Argentina’s debt negotiators need to think about opportunity cost. A failure to reach agreement with holdout creditors by Wednesday might not make things immediately worse. But it would set back recent efforts to curry favor with international financiers – efforts that could pay off richly for the Argentine economy.
If a deal can’t be done with hedge funds led by an affiliate of Elliott Management – which want about $1.5 billion in payments on debt that predates Argentina’s last restructuring – then, according to New York court rulings, the Latin American nation won’t be allowed to pay other creditors either. Those bondholders took a haircut for new bonds after Argentina defaulted last decade.
Argentina has two financial problems. One is that the hedge funds are the tip of the iceberg, with a larger group of relatively passive holdout investors potentially due as much as $15 billion. That figure tops half the nation’s foreign exchange reserves and is much more than it could easily borrow. Second, the country told holders of exchanged bonds that it wouldn’t voluntarily offer anyone else better terms, at least until after the end of this year – a so-called “rights upon future offers” or RUFO clause.
Elliott et al have said they might accept new bonds, rather than cash, which would address the first problem. And the second can be solved by waiting even if the RUFO clause is completely immune to being finessed.
Meanwhile, since January, Argentina has reached a settlement with Repsol over the 2012 nationalization of the Spanish energy group’s interest in state oil company YPF, rescheduled debt owed to the Paris Club of official creditors, and reformulated its inflation calculation methodology to conform with IMF norms. All these steps toward re-engagement with international investors could be wasted if the country defaults again.

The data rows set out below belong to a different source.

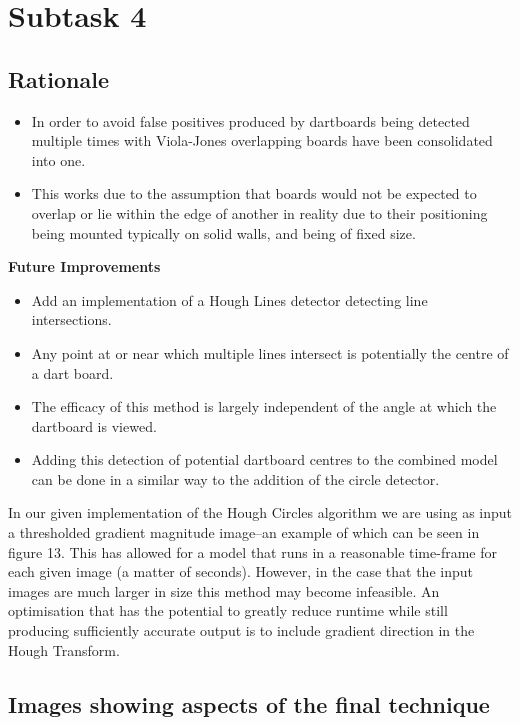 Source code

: \documentclass[conference]{IEEEtran}
\begin{document}
\newpage
\section{Subtask 4}

\subsection{Rationale}
\begin{itemize}
	\item In order to avoid false positives produced by dartboards being detected multiple times with Viola-Jones overlapping boards have been consolidated into one.
	\item This works due to the assumption that boards would not be expected to overlap or lie within the edge of another in reality due to their positioning being mounted typically on solid walls, and being of fixed size.
\end{itemize}

\textbf{Future Improvements}
\begin{itemize}
	\item Add an implementation of a Hough Lines detector detecting line intersections. 
	\item Any point at or near which multiple lines intersect is potentially the centre of a dart board.
	\item The efficacy of this method is largely independent of the angle at which the dartboard is viewed.
	\item Adding this detection of potential dartboard centres to the combined model can be done in a similar way to the addition of the circle detector.
\end{itemize}

In our given implementation of the Hough Circles algorithm we are using as input a thresholded gradient magnitude image--an example of which can be seen in figure 13. This has allowed for a model that runs in a reasonable time-frame for each given image (a matter of seconds). However, in the case that the input images are much larger in size this method may become infeasible. An optimisation that has the potential to greatly reduce runtime while still producing sufficiently accurate output is to include gradient direction in the Hough Transform.

\subsection{Images showing aspects of the final technique}
\end{document}
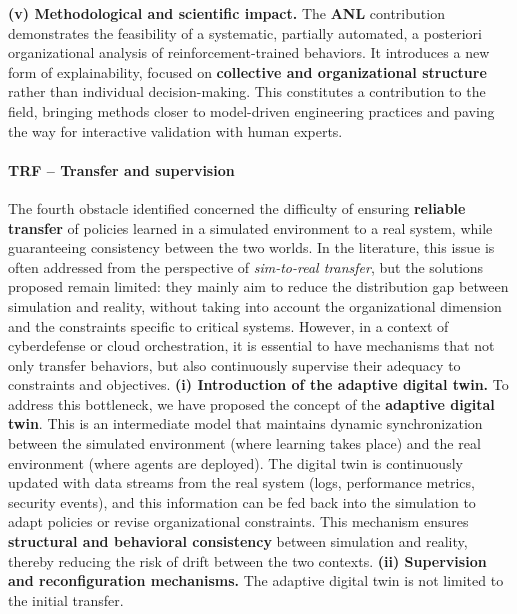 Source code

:         \medskip
        \noindent
        \textbf{(v) Methodological and scientific impact.}
        The \textbf{ANL} contribution demonstrates the feasibility of a systematic, partially automated, a posteriori organizational analysis of reinforcement-trained  behaviors.
        It introduces a new form of explainability, focused on \textbf{collective and organizational structure} rather than individual decision-making.
        This constitutes a contribution to the field, bringing  methods closer to model-driven engineering practices and paving the way for interactive validation with human experts.
        \paragraph{TRF – Transfer and supervision}
        The fourth obstacle identified concerned the difficulty of ensuring \textbf{reliable transfer} of policies learned in a simulated environment to a real system, while guaranteeing consistency between the two worlds.
        In the  literature, this issue is often addressed from the perspective of \textit{sim-to-real transfer}, but the solutions proposed remain limited:
        they mainly aim to reduce the distribution gap between simulation and reality, without taking into account the organizational dimension and the constraints specific to critical systems.
        However, in a context of cyberdefense or cloud orchestration, it is essential to have mechanisms that not only transfer behaviors, but also continuously supervise their adequacy to constraints and objectives.
        \medskip
        \noindent
        \textbf{(i) Introduction of the adaptive digital twin.}
        To address this bottleneck, we have proposed the concept of the \textbf{adaptive digital twin}.
        This is an intermediate model that maintains dynamic synchronization between the simulated environment (where learning takes place) and the real environment (where agents are deployed).
        The digital twin is continuously updated with data streams from the real system (logs, performance metrics, security events), and this information can be fed back into the simulation to adapt policies or revise organizational constraints.
        This mechanism ensures \textbf{structural and behavioral consistency} between simulation and reality, thereby reducing the risk of drift between the two contexts.
        \medskip
        \noindent
        \textbf{(ii) Supervision and reconfiguration mechanisms.}
        The adaptive digital twin is not limited to the initial transfer.
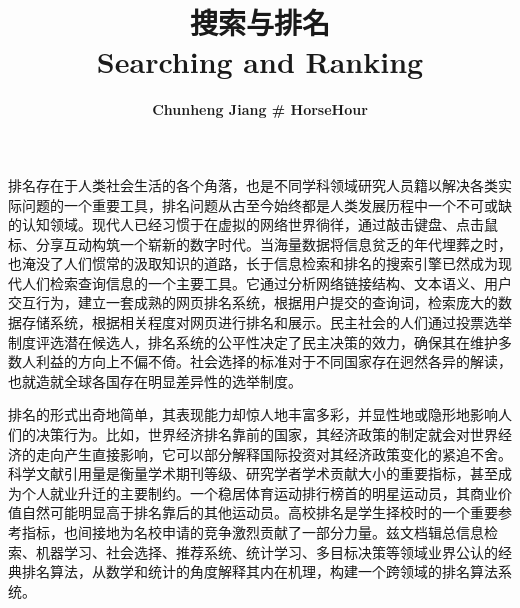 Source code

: \documentclass[a4paper,twoside,hyperref]{ctexbook}
\title{\color{darkred} \huge {搜索与排名 \\ Searching and Ranking}}
\author{\color{darkblue} \textbf{Chunheng Jiang \# HorseHour}}
\date{}
\begin{document}
\maketitle

排名存在于人类社会生活的各个角落，也是不同学科领域研究人员籍以解决各类实际问题的一个重要工具，排名问题从古至今始终都是人类发展历程中一个不可或缺的认知领域。现代人已经习惯于在虚拟的网络世界徜徉，通过敲击键盘、点击鼠标、分享互动构筑一个崭新的数字时代。当海量数据将信息贫乏的年代埋葬之时，也淹没了人们惯常的汲取知识的道路，长于信息检索和排名的搜索引擎已然成为现代人们检索查询信息的一个主要工具。它通过分析网络链接结构、文本语义、用户交互行为，建立一套成熟的网页排名系统，根据用户提交的查询词，检索庞大的数据存储系统，根据相关程度对网页进行排名和展示。民主社会的人们通过投票选举制度评选潜在候选人，排名系统的公平性决定了民主决策的效力，确保其在维护多数人利益的方向上不偏不倚。社会选择的标准对于不同国家存在迥然各异的解读，也就造就全球各国存在明显差异性的选举制度。

排名的形式出奇地简单，其表现能力却惊人地丰富多彩，并显性地或隐形地影响人们的决策行为。比如，世界经济排名靠前的国家，其经济政策的制定就会对世界经济的走向产生直接影响，它可以部分解释国际投资对其经济政策变化的紧追不舍。科学文献引用量是衡量学术期刊等级、研究学者学术贡献大小的重要指标，甚至成为个人就业升迁的主要制约。一个稳居体育运动排行榜首的明星运动员，其商业价值自然可能明显高于排名靠后的其他运动员。高校排名是学生择校时的一个重要参考指标，也间接地为名校申请的竞争激烈贡献了一部分力量。兹文档辑总信息检索、机器学习、社会选择、推荐系统、统计学习、多目标决策等领域业界公认的经典排名算法，从数学和统计的角度解释其内在机理，构建一个跨领域的排名算法系统。

\tableofcontents
\listoftables
\listoffigures



% 



\end{document}

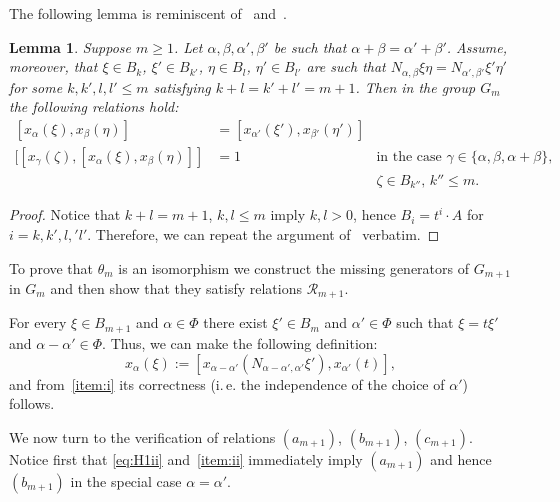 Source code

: \documentclass[oneside, 10pt]{amsart}
\newcommand{\RR}[1]{\mathcal{R}_{#1}}
\numberwithin{equation}{section}
\newtheorem{lemma}{Lemma}
\numberwithin{lemma}{section}
\theoremstyle{definition}
\theoremstyle{remark}
\begin{document}
The following lemma is reminiscent of~\cite[Proposition 1.1]{Re75} and~\cite[Proposition~3.2.2]{RS76}.
\begin{lemma}
 Suppose $m \geq 1$.
 Let $\alpha, \beta, \alpha', \beta'$ be such that $\alpha + \beta = \alpha' + \beta'$.
 Assume, moreover, that $\xi \in B_k$, $\xi' \in B_{k'}$, $\eta \in B_l$, $\eta' \in B_{l'}$ are such that 
  $N_{\alpha, \beta} \xi \eta = N_{\alpha', \beta'}\xi' \eta'$ for some $k,k',l,l'\leq m$ satisfying $k+l=k'+l' = m+1$.
 Then in the group $G_m$ the following relations hold:
 \begin{align}
  \label{item:i} [x_\alpha(\xi), x_\beta(\eta)] &= [x_{\alpha'}(\xi'), x_{\beta'}(\eta')] & \\
  \label{item:ii} [[x_\gamma(\zeta), [x_\alpha(\xi), x_\beta(\eta)]] & = 1 & \text{in the case } \gamma\in\{\alpha, \beta, \alpha + \beta\},\\
  \nonumber                                     &                          & \text{$\zeta \in B_{k''}$, $k''\leq m$.}
 \end{align}
\end{lemma}
\begin{proof}
 Notice that $k+l = m+1$, $k, l\leq m$ imply $k,l>0$, hence $B_i= t^i \cdot A$ for $i=k,k',l,'l'$.
 Therefore, we can repeat the argument of~\cite[Proposition 1.1]{Re75} verbatim.
\end{proof}

To prove that $\theta_m$ is an isomorphism we construct the missing generators of $G_{m+1}$ in $G_m$ and then show that they satisfy relations $\RR{m+1}$.

For every $\xi \in B_{m+1}$ and $\alpha\in \Phi$ there exist $\xi' \in B_m$ and $\alpha'\in \Phi$ such that $\xi = t\xi'$ and $\alpha-\alpha'\in\Phi$.
Thus, we can make the following definition:
\begin{equation} \label{eq:defmpn} x_\alpha(\xi) := [x_{\alpha-\alpha'}(N_{\alpha-\alpha',\alpha'} \xi'), x_{\alpha'}(t)],\end{equation} 
and from~\eqref{item:i} its correctness (i.\,e. the independence of the choice of $\alpha'$) follows.

We now turn to the verification of relations $(a_{m+1})$, $(b_{m+1})$, $(c_{m+1})$.
Notice first that \eqref{eq:H1ii} and~\eqref{item:ii} immediately imply $(a_{m+1})$ and hence $(b_{m+1})$ in the special case $\alpha=\alpha'$.
\end{document}
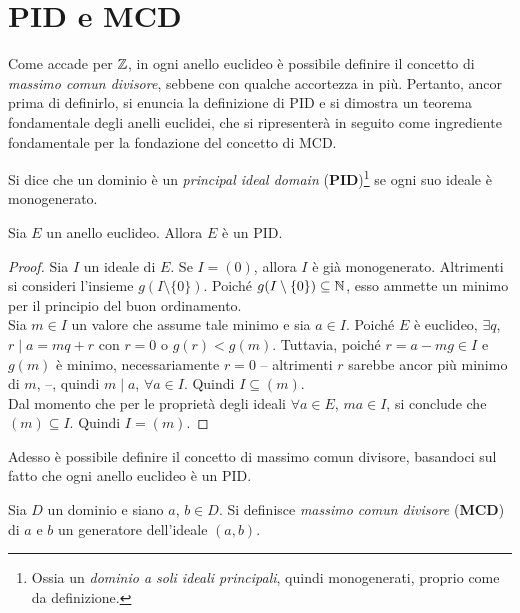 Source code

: \documentclass[11pt]{scrbook}
\begin{document}
\section{PID e MCD}

Come accade per $\mathbb Z$, in ogni anello euclideo è possibile definire il
concetto di \textit{massimo comun divisore}, sebbene con qualche accortezza
in più. Pertanto, ancor prima di definirlo, si enuncia la definizione di
PID e si dimostra un teorema fondamentale degli anelli euclidei, che
si ripresenterà in seguito come ingrediente fondamentale per la fondazione
del concetto di MCD.

\begin{definition}
    Si dice che un dominio è un \textit{principal ideal domain} (\textbf{PID})\footnote{Ossia un \textit{dominio
            a soli ideali principali}, quindi monogenerati, proprio come da definizione.} se ogni suo ideale è monogenerato.
\end{definition}

\begin{theorem}
    Sia $E$ un anello euclideo. Allora $E$ è un PID.
\end{theorem}

\begin{proof}
    Sia $I$ un ideale di $E$. Se $I = (0)$, allora $I$ è già monogenerato.
    Altrimenti si consideri l'insieme $g(I \setminus \{0\})$. Poiché
    $g(I \setminus \{0\}) \subseteq \mathbb N$,
    esso ammette un minimo per il principio del buon ordinamento. \\

    Sia $m \in I$ un valore che assume tale minimo e sia $a \in I$.
    Poiché $E$ è euclideo, $\exists q$, $r \mid a = mq + r$ con $r=0$ o
    $g(r)<g(m)$. Tuttavia, poiché $r = a-mg \in I$ e $g(m)$ è minimo, necessariamente $r=0$ -- altrimenti $r$ sarebbe
    ancor più minimo di $m$, \Lightning{} --,
    quindi $m \mid a$, $\forall a \in I$. Quindi $I \subseteq (m)$. \\

    Dal momento che per le proprietà degli ideali $\forall a \in E$, $ma \in I$,
    si conclude che $(m) \subseteq I$. Quindi $I = (m)$.
\end{proof}

Adesso è possibile definire il concetto di massimo comun divisore, basandoci
sul fatto che ogni anello euclideo è un PID.

\begin{definition}
    Sia $D$ un dominio e siano $a$, $b \in D$. Si definisce
    \textit{massimo comun divisore} (\textbf{MCD}) di $a$ e $b$ un
    generatore dell'ideale $(a,b)$.
\end{definition}
\end{document}

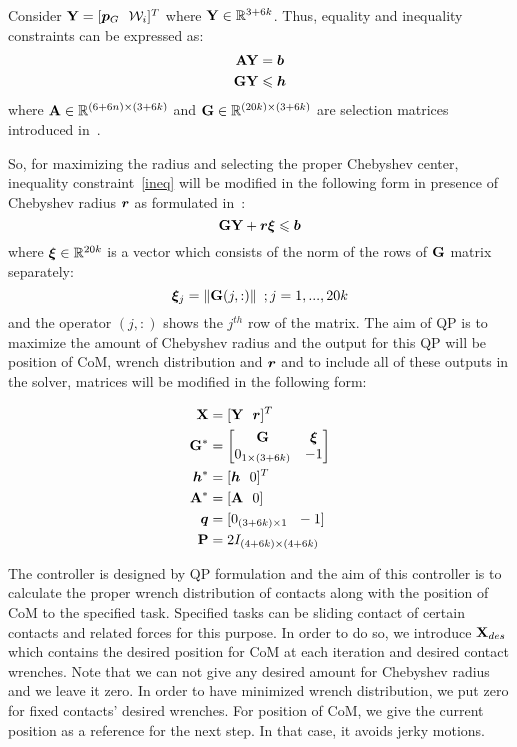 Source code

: \documentclass[letterpaper, 10pt, conference]{ieeeconf}
\begin{document}
Consider $\bfY = [\bfp_G \ \ \calW_{i}]^T$ where $\mathbf{Y} \in {\mathbb{R}}^{3+6k}$. Thus, equality and inequality constraints can be expressed as:
\begin{subequations}
	\begin{align}
	\mathbf{A} \mathbf{Y} &= \bm{b} \label{eq} \\
	\mathbf{G} \mathbf{Y} &\leqslant \bm{h} \label{ineq}
	\end{align}
\end{subequations}
where $\mathbf{A} \in {\mathbb{R}}^{(6+6n)\times(3+6k)}$ and $\mathbf{G}\in {\mathbb{R}}^{(20k)\times(3+6k)}$ are selection matrices introduced in~\cite{Samadi2019HAL}. 



So, for maximizing the radius and selecting the proper Chebyshev center, inequality constraint~\eqref{ineq} will be modified in the following form in presence of Chebyshev radius $\bm{r}$ as formulated in~\cite{Knitter1988}:
\begin{equation}
 \mathbf{G} \mathbf{Y}+\bm{r} \boldsymbol{\xi} \leqslant \bm{b}
\end{equation}
where $\boldsymbol{\xi} \in {\mathbb{R}}^{20k}$ is a vector which consists of the norm of the rows of $\mathbf{G}$ matrix separately:
\begin{equation}
\boldsymbol{\xi}_j = \left\lVert\mathbf{G}(j,:)\right\rVert \ ; j=1,...,20k
\end{equation}
and the operator $(j,:)$ shows the $j^{th}$ row of the matrix. The aim of QP is to maximize the amount of Chebyshev radius and the output for this QP will be position of CoM, wrench distribution and $\bm{r}$ and to include all of these outputs in the solver, matrices will be modified in the following form:

\begin{align}
\mathbf{X} &= [\mathbf{Y} \ \ \bm{r}]^T \\
\mathbf{G}^* &=\begin{bmatrix}
\mathbf{G} & \boldsymbol{\xi} \\
0_{1 \times (3+6k)} & -1
\end{bmatrix} \\
\bm{h}^* &= [\bm{h} \ \ 0]^T \\
\mathbf{A}^* &= [\mathbf{A} \ \ 0] \\
\bm{q} &= [0_{(3+6k) \times 1} \ \ -1] \\
\mathbf{P} &= 2I_{(4+6k) \times (4+6k)}
\end{align}

The controller is designed by QP formulation and the aim of this controller is to calculate the proper wrench distribution of contacts along with the position of CoM to the specified task. Specified tasks can be sliding contact of certain contacts and related forces for this purpose. In order to do so, we introduce $\mathbf{X}_{des}$ which contains the desired position for CoM at each iteration and desired contact wrenches. Note that we can not give any desired amount for Chebyshev radius and we leave it zero. In order to have minimized wrench distribution, we put zero for fixed contacts' desired wrenches. For position of CoM, we give the current position as a reference for the next step. In that case, it avoids jerky motions.
\end{document}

And the need for capital is immense. Argentina’s huge Vaca Muerta shale formation alone could suck in $300 billion to develop its oil and gas potential, according to Royal Dutch Shell. That’s way beyond domestic funding capabilities. With foreign investment and debt, though, the hydrocarbons could before too long start to flow and boost the economy as a whole. Swallowing national pride and ponying up $15 billion look worth it.